A Computational Environment for Multiscale Modelling

Abstract

We implement two different ab initio electronic structure methods: Hartree-Fock (HF), and quantum variational Monte Carlo (VMC). Gaussian type orbitals are used for the HF method, while the VMC framework allows more general orbital bases (including the possibility of using the optmized HF orbitals). A thorough introduction to the underlying theory of both methods is presented, and the codes are tested on selected first row atoms and simple molecules. Ground state energies are found to be in good agreement with the litterature. Secondly, a general function approximation scheme is implemented using artificial neural networks (ANN). The ANN implementation is based on the TensorFlow library developed by the Google Brain team. It is thoroughly tested on single and multivariable functions and subsequently shown to be able to approximate potential energy surfaces (PES) using data from the aforementioned ab initio calculations.
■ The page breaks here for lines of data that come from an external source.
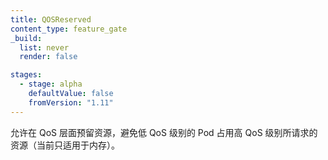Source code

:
 ```yaml
---
title: QOSReserved
content_type: feature_gate
_build:
  list: never
  render: false

stages:
  - stage: alpha 
    defaultValue: false
    fromVersion: "1.11"
---
```


<!--
Allows resource reservations at the QoS level preventing pods
at lower QoS levels from bursting into resources requested at higher QoS levels
(memory only for now).
-->
允许在 QoS 层面预留资源，避免低 QoS 级别的 Pod 占用高 QoS 级别所请求的资源（当前只适用于内存）。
The ANN may then be used as a force field in molecular dynamics (MD) simulations--in place of ordinary parametrized effective MD potentials--thereby successfully bridging the quantum mechanical and the microscopic regimes. Whereas traditional MD potentials require hand crafting and tuning of a parametrized functional form, the present work implements a multiscale modelling approach in which essentially no human intervention is needed. Such "parameter-free" multiscale modelling is preferable for obvious reasons: the results should be fundamentally independent of the human experimenter's ability to guess an appropriate functional form. Lastly: Showcasing the full usage of the computational framework developed, we present a simple--proof of concept--MD simulation using an ANN trained to approximate a PES.